Faster, better code reviews: Reviewers can understand and approve changes faster when they can review one logical change at a time. Instead of facing a wall of changes, they can follow your thought process step by step.

Easier debugging: When something breaks, git bisect becomes a powerful tool. With atomic commits, you can quickly pinpoint which specific change introduced a bug. Compare this to commits that bundle multiple unrelated changes - bisect becomes nearly useless.

Safer reverts: If you need to roll back a change, atomic commits let you revert precisely what's broken without losing good work. You can revert just the third commit while keeping the first two, rather than throwing away an entire day's work.

Better documentation: Six months from now, when you (or a teammate) run git blame to understand why something works the way it does, a well-crafted commit with a clear message tells the story. The commit history becomes living documentation that explains not just what changed, but why. It's like having a time machine. I can go back and ask the writer (usually my past self) why this change was done, and get a clear answer instead of a shrug.

Time machine to go back and ask the writer why this change was done

Smoother onboarding: New team members can read through your pull requests and commit history to understand how changes are structured and how features are built incrementally. It's like leaving breadcrumbs for future developers.

The time invested in organizing commits pays dividends every time someone (including future you) needs to understand, debug, or modify the code.
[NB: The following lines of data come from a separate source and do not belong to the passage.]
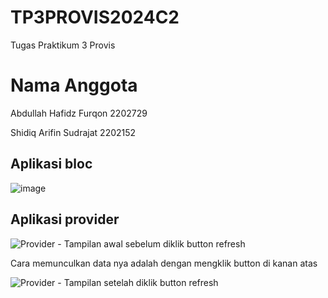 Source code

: # TP3PROVIS2024C2
Tugas Praktikum 3 Provis

# Nama Anggota
Abdullah Hafidz Furqon 2202729

Shidiq Arifin Sudrajat 2202152

## Aplikasi bloc
![image](https://github.com/hafidzf25/TP3PROVIS2024C2/assets/118581965/589b0b37-75c3-4616-970a-1f80ec9d9fa0)

## Aplikasi provider
![Provider - Tampilan awal sebelum diklik button refresh](https://github.com/hafidzf25/TP3PROVIS2024C2/assets/117885795/7b55e2a1-b4c5-40f2-8e8f-b39d327068ab)

Cara memunculkan data nya adalah dengan mengklik button di kanan atas

![Provider - Tampilan setelah diklik button refresh](https://github.com/hafidzf25/TP3PROVIS2024C2/assets/117885795/a382832c-88e7-4a57-809b-0658ff6a5b77)

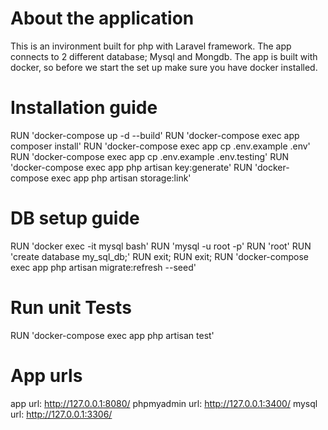 # About the application

This is an invironment built for php with Laravel framework.
The app connects to 2 different database; Mysql and Mongdb.
The app is built with docker, so before we start the set up make sure you have docker installed.

# Installation guide

RUN 'docker-compose up -d --build'
RUN 'docker-compose exec app composer install'
RUN 'docker-compose exec app cp .env.example .env'
RUN 'docker-compose exec app cp .env.example .env.testing'
RUN 'docker-compose exec app php artisan key:generate'
RUN 'docker-compose exec app php artisan storage:link'

# DB setup guide

RUN 'docker exec -it mysql bash'
RUN 'mysql -u root -p'
RUN 'root'
RUN 'create database my_sql_db;'
RUN exit;
RUN exit;
RUN 'docker-compose exec app php artisan migrate:refresh --seed'

# Run unit Tests

RUN 'docker-compose exec app php artisan test'

# App urls

app url: http://127.0.0.1:8080/
phpmyadmin url: http://127.0.0.1:3400/
mysql url: http://127.0.0.1:3306/
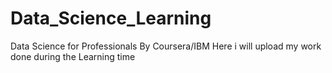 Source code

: # Data_Science_Learning
Data Science for Professionals By Coursera/IBM
Here i will upload my work done during the Learning time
The Tools of the Architect and Carpenter

Once you embrace this workflow, you'll need the right tools to reshape your commits. Here are the essential commands:

Interactive Rebase: Your Primary Tool

Interactive rebase is the Swiss Army knife for organizing commits. It allows you to rewrite history before pushing:

git rebase -i HEAD~5

This opens an editor showing your last 5 commits, where you can:

  • Reorder commits - move them up or down to tell a better story
  • Edit commits - modify the code or message of a specific commit
  • Squash commits - combine multiple commits into one
  • Split commits - break one large commit into smaller atomic pieces
  • Drop commits - remove commits that aren't needed

Each commit in the editor is prefixed with a command (pick, reword, edit, squash, etc.). Change the command, save the file, and Git walks you through the changes.

Stage Partial Changes

Sometimes the Madman mixed multiple logical changes in a single file. The Carpenter can separate them:

git add -p

This command presents each change in the file and asks: "Stage this hunk?" You can answer y (yes), n (no), s (split into smaller pieces), or e (manually edit). This lets you commit only the relevant parts of a file, keeping each commit focused.

Example workflow: You fixed a bug and also renamed a variable in the same file. Use git add -p to stage only the bug fix for one commit, then stage the rename for a separate commit.

Quick Fixes with --fixup

When the Judge or the real reviewer find issues during review, create fixup commits:

git commit --fixup <commit-hash>

This creates a commit labeled fixup! Original commit message. Later, when you run git rebase -i --autosquash, Git automatically merges these fixup commits into their targets. It's perfect when you're polishing individual commits.

Pro tip: Make autosquash the default behavior so you don't have to remember the flag:

git config --global rebase.autosquash true

Conclusion

Clean commits aren't just about being a good team player—they're about being kind to your future self. The time you invest in organizing your commits today pays back every time you need to debug an issue, understand why a decision was made, or safely revert a change.

Start small: try this approach on your next pull request. Put on the Madman's hat and write your code freely. Then become the Architect and find the story in your changes. Let the Carpenter polish each commit. Finally, be the Judge and review your own work.

Your reviewers will thank you. Your future self will thank you. And you might just write better code along the way.